For me, this book brought back memories of long road trips to relatives’ homes (although we never stayed for weeks). The illustrations in the book exude the joy and craziness of family gatherings. This is a great book to read aloud to the whole family, as it is certain to bring out many of your own “I remember-when” stories.


The Great Wide World Over There – by Ray Bradbury (1953)

The Golden Apples Of The Sun

In addition to his full-length novels, Ray Bradbury wrote many short stories. “The Golden Apples Of The Sun” is a compilation of 22 stories that were originally published from 1945 to 1957. One story that falls right in the middle of this time is “The Great Wide World Over There”.

Cora is a woman whose life is a monotonous routine. She cooks, cleans, and takes care of her husband Tom. She rarely leaves home. Their nephew Benji comes to visit them for the summer. Cora is in awe of Benji, as he knows how to read and write, unlike herself and Tom. She spends a glorious summer with Benji, listening to him read aloud and watching him write. They send off letters, and start receiving letters in the new mailbox that Tom builds. The story starts off so well, but ends oh so sadly.

I listened to this book on the “Levar Burton Reads” podcast. For many years, Mr.

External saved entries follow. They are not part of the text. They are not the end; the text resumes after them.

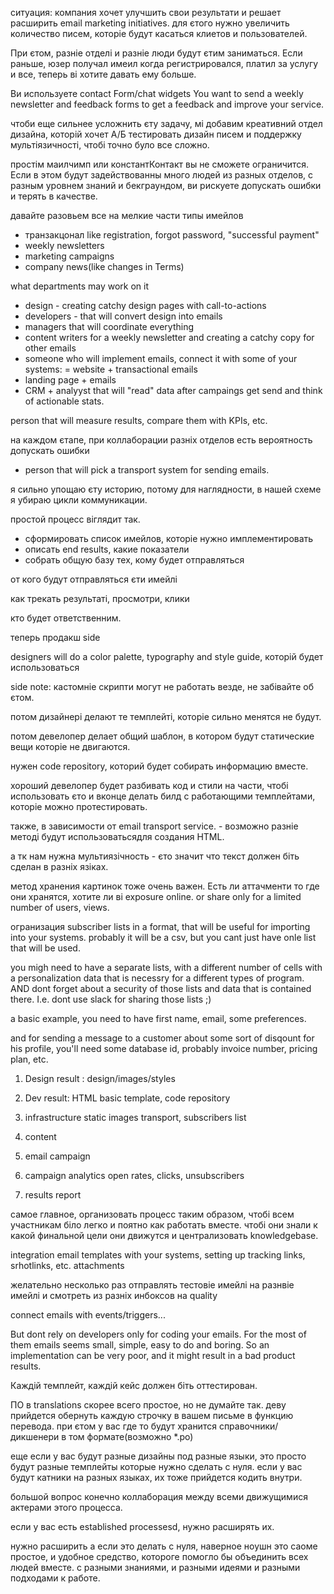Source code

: ситуация: компания хочет улучшить свои результати и решает расширить email marketing initiatives. для єтого нужно увеличить количество писем, которіе будут касаться клиетов и пользователей.

При єтом, разніе отделі и разніе люди будут єтим заниматься. 
Если раньше, юзер получал имеил когда регистрировался, платил за услугу и все, теперь ві хотите давать ему больше.

Ви используете contact Form/chat widgets 
You want to send a weekly newsletter and feedback forms to get a feedback and improve your service.

чтоби еще сильнее усложнить єту задачу, мі добавим креативний отдел дизайна, которій хочет А/Б тестировать дизайн писем и поддержку мультіязичності, чтобі точно було все сложно.


простім маилчимп или константКонтакт вы не сможете ограничится. Если в этом будут задействованны много людей из разных отделов, с разным уровнем знаний и бекграундом, ви рискуете допускать ошибки и терять в качестве.

давайте разовьем все на мелкие части
типы имейлов
- транзакцонал like registration, forgot password, "successful payment"
- weekly newsletters
- marketing campaigns
- company news(like changes in Terms)

what departments may work on it
- design - creating catchy design pages with call-to-actions
- developers - that will convert design into emails
- managers that will coordinate everything
- content writers for a weekly newsletter and creating a catchy copy for other emails
- someone who will implement emails, connect it with some of your systems:
= website + transactional emails
- landing page + emails
- CRM + analyyst that will "read" data after campaings get send and think of actionable stats.

person that will measure results, compare them with KPIs, etc.

на каждом єтапе, при коллаборации разніх отделов есть вероятность допускать ошибки

- person that will pick a transport system for sending emails.


я сильно упощаю єту историю, потому для наглядности, в нашей схеме я убираю цикли коммуникации.

простой процесс віглядит так.
- сформировать список имейлов, которіе нужно имплементировать
- описать end results, какие показатели 
- собрать общую базу тех, кому будет отправляться

от кого будут отправляться єти имейлі

как трекать результаті, просмотри, клики

кто будет ответственним.


теперь продакш side

designers will do a color palette, typography and style guide, которій будет использоваться

side note: кастомніе скрипти могут не работать везде, не забівайте об єтом.


потом дизайнері делают те темплейті, которіе сильно менятся не будут.

потом девелопер делает общий шаблон, в котором будут статические вещи которіе не двигаются.


нужен code repository, которий будет собирать информацию вместе.

хороший девелопер будет разбивать код и стили на части, чтобі использовать єто и вконце делать билд с работающими темплейтами, которіе можно протестировать.


также, в зависимости от email transport service. - возможно разніе методі будут использоватьсядля создания HTML.

а тк нам нужна мультиязічность - єто значит что текст должен біть сделан в разніх язіках.

метод хранения картинок тоже очень важен. 
Есть ли аттачменти то где они хранятся, хотите ли ві exposure online. or share only for a limited number of users, views.

огранизация subscriber lists in a format, that will be useful for importing into your systems.
probably it will be a csv, but you cant just have onle list that will be used. 

you migh need to have a separate lists, with a different number of cells with a personalization data that is necessry for a different types of program. AND dont forget about a security of those lists and data that is contained there. I.e. dont use slack for sharing those lists ;)

a basic example, you need to have first name, email, some preferences. 

and for sending a message to a customer about some sort of disqount for his profile, you'll need some database id, probably invoice number, pricing plan, etc.

1) Design 
 result : design/images/styles 
 
 2) Dev
result: HTML basic template, code repository

3) infrastructure
static images
transport, subscribers list

4) content
5) email campaign
6) campaign analytics 
open rates, clicks, unsubscribers 
7) results report 



самое главное, организовать процесс таким образом, чтобі всем участникам біло легко и поятно как работать вместе. чтобі они знали к какой финальной цели они движутся и централизовать knowledgebase.

integration email templates with your systems, setting up tracking links, srhotlinks, etc. attachments

желательно несколько раз отправлять тестовіе имейлі на разнвіе имейлі и смотреть из разніх инбоксов на quality


connect emails with events/triggers...

But dont rely on developers only for coding your emails. For the most of them emails seems small, simple, easy to do and boring.
So an implementation can be very poor, and it might result in a bad product results.


Каждій темплейт, каждій кейс должен біть оттестирован.


ПО в translations скорее всего простое, но не думайте так. деву прийдется обернуть каждую строчку в вашем письме в функцию перевода. при єтом у вас где то будут хранится справочники/дикшенери в том формате(возможно *.ро)

еще если у вас будут разные дизайны под разные языки, это просто будут разные темплейты которые нужно сделать с нуля.
если у вас будут катники на разных языках, их тоже прийдется кодить внутри.


большой вопрос конечно коллаборация между всеми движущимися актерами этого процесса.

если у вас есть established processesd, нужно расширять их.

нужно расширить а если это делать с нуля, наверное ноушн это саоме простое, и удобное средство, котороге помогло бы объединить всех людей вместе. с разными знаниями, и разными идеями и разными подходами к работе.

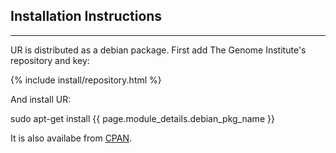 Installation Instructions
-------------------------

* * *

UR is distributed as a debian package.  First add The Genome Institute's repository and key:

{% include install/repository.html %}

And install UR:

<p class='terminal' markdown='1'>
sudo apt-get install {{ page.module_details.debian_pkg_name }}
</p>

It is also availabe from [CPAN](http://search.cpan.org/search?mode=all&query=UR).
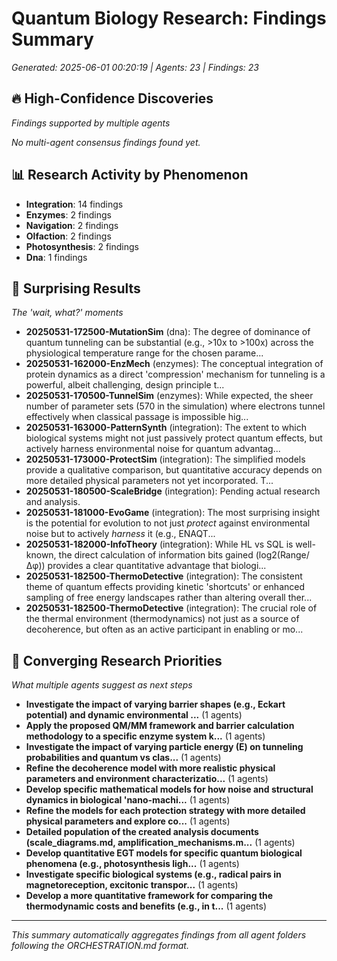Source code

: # Quantum Biology Research: Findings Summary
*Generated: 2025-06-01 00:20:19 | Agents: 23 | Findings: 23*

## 🔥 High-Confidence Discoveries
*Findings supported by multiple agents*

*No multi-agent consensus findings found yet.*

## 📊 Research Activity by Phenomenon

- **Integration**: 14 findings
- **Enzymes**: 2 findings
- **Navigation**: 2 findings
- **Olfaction**: 2 findings
- **Photosynthesis**: 2 findings
- **Dna**: 1 findings

## 🚨 Surprising Results
*The 'wait, what?' moments*

- **20250531-172500-MutationSim** (dna): The degree of dominance of quantum tunneling can be substantial (e.g., >10x to >100x) across the physiological temperature range for the chosen parame...
- **20250531-162000-EnzMech** (enzymes): The conceptual integration of protein dynamics as a direct 'compression' mechanism for tunneling is a powerful, albeit challenging, design principle t...
- **20250531-170500-TunnelSim** (enzymes): While expected, the sheer number of parameter sets (570 in the simulation) where electrons tunnel effectively when classical passage is impossible hig...
- **20250531-163000-PatternSynth** (integration): The extent to which biological systems might not just passively protect quantum effects, but actively harness environmental noise for quantum advantag...
- **20250531-173000-ProtectSim** (integration): The simplified models provide a qualitative comparison, but quantitative accuracy depends on more detailed physical parameters not yet incorporated. T...
- **20250531-180500-ScaleBridge** (integration): Pending actual research and analysis.
- **20250531-181000-EvoGame** (integration): The most surprising insight is the potential for evolution to not just *protect* against environmental noise but to actively *harness* it (e.g., ENAQT...
- **20250531-182000-InfoTheory** (integration): While HL vs SQL is well-known, the direct calculation of information bits gained (log2(Range/Δφ)) provides a clear quantitative advantage that biologi...
- **20250531-182500-ThermoDetective** (integration): The consistent theme of quantum effects providing kinetic 'shortcuts' or enhanced sampling of free energy landscapes rather than altering overall ther...
- **20250531-182500-ThermoDetective** (integration): The crucial role of the thermal environment (thermodynamics) not just as a source of decoherence, but often as an active participant in enabling or mo...

## 🎯 Converging Research Priorities
*What multiple agents suggest as next steps*

- **Investigate the impact of varying barrier shapes (e.g., Eckart potential) and dynamic environmental ...** (1 agents)
- **Apply the proposed QM/MM framework and barrier calculation methodology to a specific enzyme system k...** (1 agents)
- **Investigate the impact of varying particle energy (E) on tunneling probabilities and quantum vs clas...** (1 agents)
- **Refine the decoherence model with more realistic physical parameters and environment characterizatio...** (1 agents)
- **Develop specific mathematical models for how noise and structural dynamics in biological 'nano-machi...** (1 agents)
- **Refine the models for each protection strategy with more detailed physical parameters and explore co...** (1 agents)
- **Detailed population of the created analysis documents (scale_diagrams.md, amplification_mechanisms.m...** (1 agents)
- **Develop quantitative EGT models for specific quantum biological phenomena (e.g., photosynthesis ligh...** (1 agents)
- **Investigate specific biological systems (e.g., radical pairs in magnetoreception, excitonic transpor...** (1 agents)
- **Develop a more quantitative framework for comparing the thermodynamic costs and benefits (e.g., in t...** (1 agents)

---
*This summary automatically aggregates findings from all agent folders following the ORCHESTRATION.md format.*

Burton brought children’s books to life by reading them aloud on PBS’s television program “Reading Rainbow”. In June of 2017, he again began reading aloud, this time to an adult audience through his podcast. There was some musical accompaniment in the background that enriched the experience, but honestly, Mr. Burton is such a fine narrator that he didn’t really need anything extra.

“The Great Wild World Over There” is the story of ordinary people like Cora, who are given the opportunity to explore more of their world, but somehow manage to miss the boat.